Query-Oriented Summarization of RDF Graphs

Šejla Čebirić 1, 2, 3 François Goasdoué 3, 4 Ioana Manolescu 1, 2, 3
3 CEDAR - Rich Data Analytics at Cloud Scale
LIX - Laboratoire d'informatique de l'École polytechnique [Palaiseau], Inria Saclay - Ile de France
4 SHAMAN - Symbolic and Human-centric view of dAta MANagement
Abstract : RDF is the data model of choice for Semantic Web applications. RDF graphs are often large and heterogeneous, thus users may have a hard time getting familiar with the structure and semantics of a graph, or determining whether a graph is useful for a certain application. We consider answering such questions by inspecting a graph summary, a compact structure conveying as much information as possible about the input graph. A summary is representative of a graph if it represents both its explicit and implicit triples, the latter resulting from RDF Schema constraints. To ensure represen- tativeness, we define a novel RDF-specific summarization framework based on RDF node equivalence and graph quotients; our framework can be instantiated with many different RDF node equivalence relations. We show that our summaries are representative, and establish a sufficient condition on the RDF equivalence relation to ensure that a graph can be efficiently summarized, without materializing its implicit triples. We demonstrate that the state-of-the art bisimulation equivalence relations between graph nodes fit into our framework.
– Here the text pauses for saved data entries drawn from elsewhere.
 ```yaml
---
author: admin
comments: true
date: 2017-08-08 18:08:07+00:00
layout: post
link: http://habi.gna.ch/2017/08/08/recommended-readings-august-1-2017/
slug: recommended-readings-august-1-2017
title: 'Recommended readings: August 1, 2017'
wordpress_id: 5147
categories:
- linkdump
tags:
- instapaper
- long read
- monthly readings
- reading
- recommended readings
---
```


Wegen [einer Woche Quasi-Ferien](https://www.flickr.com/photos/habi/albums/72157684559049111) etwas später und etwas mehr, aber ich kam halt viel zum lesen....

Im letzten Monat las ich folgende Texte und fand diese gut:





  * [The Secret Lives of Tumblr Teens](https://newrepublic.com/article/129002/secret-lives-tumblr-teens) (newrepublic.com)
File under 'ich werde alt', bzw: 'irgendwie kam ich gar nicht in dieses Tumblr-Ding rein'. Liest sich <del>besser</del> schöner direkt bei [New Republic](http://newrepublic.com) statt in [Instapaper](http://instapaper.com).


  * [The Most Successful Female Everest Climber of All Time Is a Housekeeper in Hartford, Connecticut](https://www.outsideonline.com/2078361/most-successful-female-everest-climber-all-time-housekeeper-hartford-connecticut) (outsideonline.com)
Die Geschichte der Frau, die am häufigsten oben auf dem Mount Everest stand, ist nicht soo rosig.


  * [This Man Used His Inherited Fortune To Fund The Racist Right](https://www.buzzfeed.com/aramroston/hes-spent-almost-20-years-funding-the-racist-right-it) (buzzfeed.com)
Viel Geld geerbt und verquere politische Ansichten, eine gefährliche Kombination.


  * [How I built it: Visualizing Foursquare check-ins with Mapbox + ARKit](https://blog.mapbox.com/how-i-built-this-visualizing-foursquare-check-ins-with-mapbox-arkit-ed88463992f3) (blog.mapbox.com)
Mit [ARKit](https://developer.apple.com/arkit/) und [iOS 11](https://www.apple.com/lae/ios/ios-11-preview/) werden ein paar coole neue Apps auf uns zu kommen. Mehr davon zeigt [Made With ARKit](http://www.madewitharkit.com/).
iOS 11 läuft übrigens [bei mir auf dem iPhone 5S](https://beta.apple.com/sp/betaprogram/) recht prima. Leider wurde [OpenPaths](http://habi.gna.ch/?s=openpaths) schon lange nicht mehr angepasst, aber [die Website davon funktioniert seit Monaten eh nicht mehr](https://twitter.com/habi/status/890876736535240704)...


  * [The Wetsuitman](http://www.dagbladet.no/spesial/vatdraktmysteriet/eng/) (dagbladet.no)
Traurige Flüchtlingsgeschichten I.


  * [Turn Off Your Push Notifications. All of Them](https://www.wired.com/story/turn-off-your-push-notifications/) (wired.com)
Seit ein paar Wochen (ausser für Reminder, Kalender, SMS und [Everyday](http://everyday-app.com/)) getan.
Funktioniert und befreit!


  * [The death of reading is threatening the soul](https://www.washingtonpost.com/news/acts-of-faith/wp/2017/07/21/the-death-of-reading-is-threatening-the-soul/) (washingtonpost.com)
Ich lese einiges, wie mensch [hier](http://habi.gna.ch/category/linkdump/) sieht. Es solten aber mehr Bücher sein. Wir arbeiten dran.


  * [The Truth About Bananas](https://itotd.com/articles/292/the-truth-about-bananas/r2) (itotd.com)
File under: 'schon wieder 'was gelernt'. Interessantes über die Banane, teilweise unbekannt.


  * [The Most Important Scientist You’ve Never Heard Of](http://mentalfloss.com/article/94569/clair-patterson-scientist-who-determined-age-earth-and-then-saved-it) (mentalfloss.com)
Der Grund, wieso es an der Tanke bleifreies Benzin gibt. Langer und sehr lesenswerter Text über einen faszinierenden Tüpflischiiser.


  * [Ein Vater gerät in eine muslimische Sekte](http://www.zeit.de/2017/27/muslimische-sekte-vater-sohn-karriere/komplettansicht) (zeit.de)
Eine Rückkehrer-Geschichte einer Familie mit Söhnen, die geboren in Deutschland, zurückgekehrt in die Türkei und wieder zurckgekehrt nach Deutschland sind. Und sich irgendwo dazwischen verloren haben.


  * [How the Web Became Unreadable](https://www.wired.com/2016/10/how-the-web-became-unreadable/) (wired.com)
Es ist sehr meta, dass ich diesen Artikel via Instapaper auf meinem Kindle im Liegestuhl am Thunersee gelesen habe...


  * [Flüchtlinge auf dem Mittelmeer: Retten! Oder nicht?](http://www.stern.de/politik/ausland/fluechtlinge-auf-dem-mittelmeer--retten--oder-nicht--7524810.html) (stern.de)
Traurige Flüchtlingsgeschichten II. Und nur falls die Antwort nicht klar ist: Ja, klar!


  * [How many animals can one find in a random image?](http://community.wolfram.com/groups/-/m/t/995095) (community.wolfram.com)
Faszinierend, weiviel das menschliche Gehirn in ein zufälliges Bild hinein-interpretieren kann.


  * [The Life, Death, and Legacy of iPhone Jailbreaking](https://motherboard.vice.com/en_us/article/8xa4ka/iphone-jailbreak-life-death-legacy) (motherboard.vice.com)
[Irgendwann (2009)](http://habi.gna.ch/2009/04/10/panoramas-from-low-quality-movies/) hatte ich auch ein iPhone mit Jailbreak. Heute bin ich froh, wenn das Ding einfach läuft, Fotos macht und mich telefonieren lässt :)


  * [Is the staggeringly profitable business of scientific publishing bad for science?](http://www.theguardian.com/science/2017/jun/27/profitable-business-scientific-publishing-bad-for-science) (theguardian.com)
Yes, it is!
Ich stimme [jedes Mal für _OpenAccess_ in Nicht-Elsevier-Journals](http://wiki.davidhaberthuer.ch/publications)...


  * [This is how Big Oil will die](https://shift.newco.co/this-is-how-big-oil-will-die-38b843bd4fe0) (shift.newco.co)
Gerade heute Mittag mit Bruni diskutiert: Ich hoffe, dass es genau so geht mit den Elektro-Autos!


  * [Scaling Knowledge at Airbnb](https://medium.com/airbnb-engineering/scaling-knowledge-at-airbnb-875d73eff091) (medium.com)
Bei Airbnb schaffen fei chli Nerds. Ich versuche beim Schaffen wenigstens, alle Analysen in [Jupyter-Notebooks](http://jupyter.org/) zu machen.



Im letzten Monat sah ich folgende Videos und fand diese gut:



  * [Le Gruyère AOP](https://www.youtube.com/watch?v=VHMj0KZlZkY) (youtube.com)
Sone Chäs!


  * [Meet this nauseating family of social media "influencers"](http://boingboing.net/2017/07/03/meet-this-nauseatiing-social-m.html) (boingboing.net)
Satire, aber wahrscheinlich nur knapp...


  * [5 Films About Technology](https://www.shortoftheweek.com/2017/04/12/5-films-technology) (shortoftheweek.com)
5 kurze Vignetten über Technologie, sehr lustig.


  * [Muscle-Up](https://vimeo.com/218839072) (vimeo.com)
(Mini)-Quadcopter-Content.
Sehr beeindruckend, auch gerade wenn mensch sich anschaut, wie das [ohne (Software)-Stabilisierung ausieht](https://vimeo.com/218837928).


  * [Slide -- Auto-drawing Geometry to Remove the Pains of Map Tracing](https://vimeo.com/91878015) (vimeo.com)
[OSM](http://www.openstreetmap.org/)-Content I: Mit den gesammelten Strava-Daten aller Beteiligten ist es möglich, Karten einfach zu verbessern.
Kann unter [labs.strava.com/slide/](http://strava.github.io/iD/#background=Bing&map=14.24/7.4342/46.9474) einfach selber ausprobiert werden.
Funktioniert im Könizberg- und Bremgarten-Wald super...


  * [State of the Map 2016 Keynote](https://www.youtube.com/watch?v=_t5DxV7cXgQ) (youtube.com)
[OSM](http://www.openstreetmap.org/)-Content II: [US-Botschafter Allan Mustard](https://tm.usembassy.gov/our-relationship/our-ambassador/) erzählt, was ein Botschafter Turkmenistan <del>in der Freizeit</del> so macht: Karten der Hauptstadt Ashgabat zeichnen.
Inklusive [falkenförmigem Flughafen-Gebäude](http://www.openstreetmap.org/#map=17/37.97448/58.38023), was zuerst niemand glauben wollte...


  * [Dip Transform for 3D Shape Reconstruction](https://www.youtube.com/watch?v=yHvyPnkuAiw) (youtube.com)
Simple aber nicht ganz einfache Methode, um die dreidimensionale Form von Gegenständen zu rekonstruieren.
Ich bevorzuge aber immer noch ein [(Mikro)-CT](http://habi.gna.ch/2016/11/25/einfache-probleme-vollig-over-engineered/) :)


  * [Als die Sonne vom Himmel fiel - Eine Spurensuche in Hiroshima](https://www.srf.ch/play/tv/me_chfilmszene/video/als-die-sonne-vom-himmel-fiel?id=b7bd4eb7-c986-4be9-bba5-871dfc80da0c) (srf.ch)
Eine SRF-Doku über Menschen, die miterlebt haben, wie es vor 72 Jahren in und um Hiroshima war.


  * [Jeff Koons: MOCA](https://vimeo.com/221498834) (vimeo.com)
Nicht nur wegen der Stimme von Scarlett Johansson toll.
Further, we instantiate the framework through four novel summaries, based on the new concept of property cliques, specifically tailored to cope with highly heterogeneous RDF graphs; we show that they are orders of magnitude more compact than bisimulation summaries. Finally, we show that the bisimulation and two of our clique summaries can be built efficiently so that they represent the explicit and implicit data of the input graph without saturating the graph. The performance benefits of our efficient summarization method is confirmed through a set of experiments.